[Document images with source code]
======

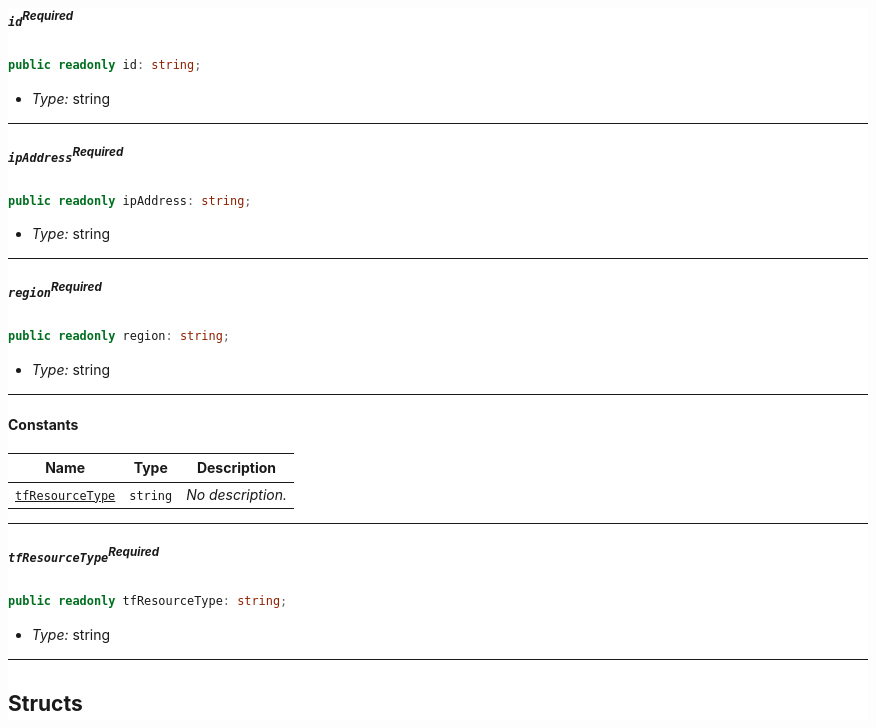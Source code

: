 ##### `id`<sup>Required</sup> <a name="id" id="@cdktf/provider-digitalocean.floatingIp.FloatingIp.property.id"></a>

```typescript
public readonly id: string;
```

- *Type:* string

---

##### `ipAddress`<sup>Required</sup> <a name="ipAddress" id="@cdktf/provider-digitalocean.floatingIp.FloatingIp.property.ipAddress"></a>

```typescript
public readonly ipAddress: string;
```

- *Type:* string

---

##### `region`<sup>Required</sup> <a name="region" id="@cdktf/provider-digitalocean.floatingIp.FloatingIp.property.region"></a>

```typescript
public readonly region: string;
```

- *Type:* string

---

#### Constants <a name="Constants" id="Constants"></a>

| **Name** | **Type** | **Description** |
| --- | --- | --- |
| <code><a href="#@cdktf/provider-digitalocean.floatingIp.FloatingIp.property.tfResourceType">tfResourceType</a></code> | <code>string</code> | *No description.* |

---

##### `tfResourceType`<sup>Required</sup> <a name="tfResourceType" id="@cdktf/provider-digitalocean.floatingIp.FloatingIp.property.tfResourceType"></a>

```typescript
public readonly tfResourceType: string;
```

- *Type:* string

---

## Structs <a name="Structs" id="Structs"></a>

======

> **GOAL OF THE EXERCISE**:
Pull out all lines of the data with the string "cdktf".

> **SOLUTION TO THIS EXERCISE**:
: ##### `id`<sup>Required</sup> <a name="id" id="@cdktf/provider-digitalocean.floatingIp.FloatingIp.property.id"></a>
##### `ipAddress`<sup>Required</sup> <a name="ipAddress" id="@cdktf/provider-digitalocean.floatingIp.FloatingIp.property.ipAddress"></a>
##### `region`<sup>Required</sup> <a name="region" id="@cdktf/provider-digitalocean.floatingIp.FloatingIp.property.region"></a>
| <code><a href="#@cdktf/provider-digitalocean.floatingIp.FloatingIp.property.tfResourceType">tfResourceType</a></code> | <code>string</code> | *No description.* |
##### `tfResourceType`<sup>Required</sup> <a name="tfResourceType" id="@cdktf/provider-digitalocean.floatingIp.FloatingIp.property.tfResourceType"></a>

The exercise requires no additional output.